The sectoral distribution of water use according to the development levels and industrial water usage in Turkey in comparison with other countries is given in Figure 1. According to the water consumption estimates made on a sectoral basis, all of the 8.5 million hectares area, which is the technically and economically irrigable land resource of the country, is expected to be open to irrigation in 2023 and the consumption of irrigation water to reach 72 billion m3 (MoD 2013). Thus, it is aimed to reduce the share of the irrigation, which was 73% of total water consumption at the beginning of 2012, to 64% based on the target of 2023. In addition, Turkey used 5 billion m3/year for industry in 2012, and it is expected to use 22 billion m3/year of water in industry in 2023. Furthermore, it is estimated that the drinking/potable water demand, which was approximately 7 billion m3 per year in 2012, will reach 18 billion m3 in 2023. With the present water potential and sectoral water use rates, Turkey should make key administrative and technical regulations in the coming years in the reuse of treated wastewater area.

Figure 1

Sectoral water uses and distribution according to the country levels and Turkey's position.

Figure 1

Sectoral water uses and distribution according to the country levels and Turkey's position.

The AQUAREC Project (Wintgens & Hochstrat 2006), supported by the European Union (EU), has developed a model to estimate the reuse of treated wastewater in the EU. The current reuse of treated wastewaters in 2000 and potential reuse amounts in 2025 were determined with the model (Raso 2013). According to the model results, it is seen that Turkey can take a place in the ranking for potential reuse at number four after Spain, Italy and Bulgaria in 2025 with 287 million m3 water reuse per year in the EU. When evaluating this potential, the execution of important projects and research for the reuse of treated wastewater can be foreseen in the coming years in Turkey. Turkey has already launched two important projects after realizing this potential in the reuse of wastewater.

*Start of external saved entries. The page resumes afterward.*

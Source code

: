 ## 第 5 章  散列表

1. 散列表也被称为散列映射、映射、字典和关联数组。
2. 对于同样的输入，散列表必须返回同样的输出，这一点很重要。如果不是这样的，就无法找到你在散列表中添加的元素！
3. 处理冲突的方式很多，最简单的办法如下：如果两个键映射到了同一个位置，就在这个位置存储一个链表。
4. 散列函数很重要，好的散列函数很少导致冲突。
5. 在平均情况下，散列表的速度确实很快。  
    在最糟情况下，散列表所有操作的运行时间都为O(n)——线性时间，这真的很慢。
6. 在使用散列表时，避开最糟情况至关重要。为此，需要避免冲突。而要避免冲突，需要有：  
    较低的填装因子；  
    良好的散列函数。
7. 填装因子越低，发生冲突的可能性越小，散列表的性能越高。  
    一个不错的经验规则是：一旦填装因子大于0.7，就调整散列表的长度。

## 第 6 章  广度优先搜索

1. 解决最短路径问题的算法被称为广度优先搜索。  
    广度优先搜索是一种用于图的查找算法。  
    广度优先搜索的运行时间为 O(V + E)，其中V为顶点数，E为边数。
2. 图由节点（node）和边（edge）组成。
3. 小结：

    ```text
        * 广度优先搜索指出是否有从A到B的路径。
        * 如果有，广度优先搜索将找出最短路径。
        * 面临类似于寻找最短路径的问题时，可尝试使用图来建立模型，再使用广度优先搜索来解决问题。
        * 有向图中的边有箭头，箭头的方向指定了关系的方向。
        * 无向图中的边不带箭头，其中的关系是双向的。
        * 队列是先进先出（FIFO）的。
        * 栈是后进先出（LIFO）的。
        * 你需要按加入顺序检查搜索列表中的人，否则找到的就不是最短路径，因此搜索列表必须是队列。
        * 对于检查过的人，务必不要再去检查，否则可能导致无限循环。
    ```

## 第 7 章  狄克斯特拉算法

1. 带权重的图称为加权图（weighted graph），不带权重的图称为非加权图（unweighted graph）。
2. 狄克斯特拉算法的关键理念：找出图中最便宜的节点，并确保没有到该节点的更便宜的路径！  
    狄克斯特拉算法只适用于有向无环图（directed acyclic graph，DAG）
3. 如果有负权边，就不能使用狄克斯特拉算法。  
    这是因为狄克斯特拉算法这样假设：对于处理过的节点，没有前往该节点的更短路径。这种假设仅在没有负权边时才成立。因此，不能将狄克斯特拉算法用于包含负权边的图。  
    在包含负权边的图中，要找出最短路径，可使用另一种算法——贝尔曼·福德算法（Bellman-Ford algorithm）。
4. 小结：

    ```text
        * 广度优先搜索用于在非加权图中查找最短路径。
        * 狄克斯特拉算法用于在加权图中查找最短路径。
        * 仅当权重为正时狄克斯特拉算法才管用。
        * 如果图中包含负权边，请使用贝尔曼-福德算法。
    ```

This paper aims to give an overview of wastewater reuse activities from present status to future potential in Turkey and also the opportunities and challenges in expanding water reuse. The current status of wastewater treatment plants (WWTPs), the distribution of various treatment processes, and the compliance of treatment processes with the WWTPs where reuse is carried out in Turkey are evaluated in this study. In addition, the current regulation in Turkey and recent developments in the planned regulation changes are also presented in this study. The realization of the planned goals and challenges are discussed after regulatory changes for reclaimed wastewater and reuse targets in Turkey for 2023.

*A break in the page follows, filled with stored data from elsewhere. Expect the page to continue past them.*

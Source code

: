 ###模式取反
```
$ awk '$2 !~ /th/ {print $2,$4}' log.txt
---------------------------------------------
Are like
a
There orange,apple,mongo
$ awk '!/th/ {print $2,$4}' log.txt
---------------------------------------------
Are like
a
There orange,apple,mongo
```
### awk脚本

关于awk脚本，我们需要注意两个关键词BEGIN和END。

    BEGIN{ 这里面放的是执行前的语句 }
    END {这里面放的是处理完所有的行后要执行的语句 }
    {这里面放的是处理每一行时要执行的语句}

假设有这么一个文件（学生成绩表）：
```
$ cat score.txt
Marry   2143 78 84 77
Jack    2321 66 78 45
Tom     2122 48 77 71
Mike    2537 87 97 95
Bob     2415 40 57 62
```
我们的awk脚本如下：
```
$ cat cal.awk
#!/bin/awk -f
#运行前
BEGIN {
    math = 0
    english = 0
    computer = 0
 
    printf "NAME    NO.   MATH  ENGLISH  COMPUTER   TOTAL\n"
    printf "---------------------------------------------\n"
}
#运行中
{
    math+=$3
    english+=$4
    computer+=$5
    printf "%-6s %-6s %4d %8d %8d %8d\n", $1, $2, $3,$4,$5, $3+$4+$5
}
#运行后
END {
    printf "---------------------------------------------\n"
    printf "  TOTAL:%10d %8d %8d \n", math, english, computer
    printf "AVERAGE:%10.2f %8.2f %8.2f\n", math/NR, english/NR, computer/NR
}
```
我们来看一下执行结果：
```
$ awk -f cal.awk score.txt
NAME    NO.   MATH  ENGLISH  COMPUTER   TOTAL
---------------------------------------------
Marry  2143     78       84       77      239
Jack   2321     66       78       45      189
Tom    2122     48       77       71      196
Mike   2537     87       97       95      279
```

WASTEWATER TREATMENT AND WATER REUSE STATUS OF TURKEY

The Ministry of Environment and Urbanization (MoEU) carried out a major project in 2016 to determine the status of wastewater treatment in Turkey including the efficiency and operational problems of domestic wastewater treatment plants in the whole country. Within the scope of the ‘Determination of the Current Status of Domestic/Urban Wastewater Treatment Plants and Determining the Need for Revision (TURAAT)’ project, it has been determined that Turkey has 1,015 domestic wastewater treatment plants either in operation or under construction and 10.5 million m3 wastewater is treated daily (MoEU & SU 2016). According to the TURAAT project, the proportion of treated wastewater is found to be 82.9% generated by municipalities. In 2018, this rate had increased to 85%. Turkey's final target rate of municipality wastewater treatment is 100% in the year 2023. Figure 2 shows both distributions of WWTPs and the amount of wastewater treated in them throughout the country.

Figure 2

Amount of wastewater treated in domestic/urban WWTPs throughout the country (MoEU & SU 2016).

Figure 2

Amount of wastewater treated in domestic/urban WWTPs throughout the country (MoEU & SU 2016).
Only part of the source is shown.